Examine each line of the data, and copy the ones containing "tracked".

(Items from a data source)
::::::::::

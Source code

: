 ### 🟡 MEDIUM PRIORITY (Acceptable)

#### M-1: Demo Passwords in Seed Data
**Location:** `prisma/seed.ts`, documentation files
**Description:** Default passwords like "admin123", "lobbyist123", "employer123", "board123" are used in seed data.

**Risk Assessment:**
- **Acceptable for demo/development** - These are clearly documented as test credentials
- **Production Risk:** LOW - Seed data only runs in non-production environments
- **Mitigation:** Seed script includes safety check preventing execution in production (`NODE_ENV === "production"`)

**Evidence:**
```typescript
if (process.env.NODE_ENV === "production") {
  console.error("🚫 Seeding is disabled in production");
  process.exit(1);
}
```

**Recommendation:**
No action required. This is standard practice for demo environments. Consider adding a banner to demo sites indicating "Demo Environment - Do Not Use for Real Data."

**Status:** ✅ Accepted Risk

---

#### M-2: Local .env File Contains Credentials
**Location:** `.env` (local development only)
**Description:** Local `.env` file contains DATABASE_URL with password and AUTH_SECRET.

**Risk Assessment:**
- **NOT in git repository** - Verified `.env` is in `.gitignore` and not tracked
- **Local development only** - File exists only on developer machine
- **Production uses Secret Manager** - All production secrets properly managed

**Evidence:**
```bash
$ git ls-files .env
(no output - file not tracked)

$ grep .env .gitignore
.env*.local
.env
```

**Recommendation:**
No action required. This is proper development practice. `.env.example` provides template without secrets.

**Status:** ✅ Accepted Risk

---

::::::::::

FINISHED EXERCISE ->
- **NOT in git repository** - Verified `.env` is in `.gitignore` and not tracked
(no output - file not tracked)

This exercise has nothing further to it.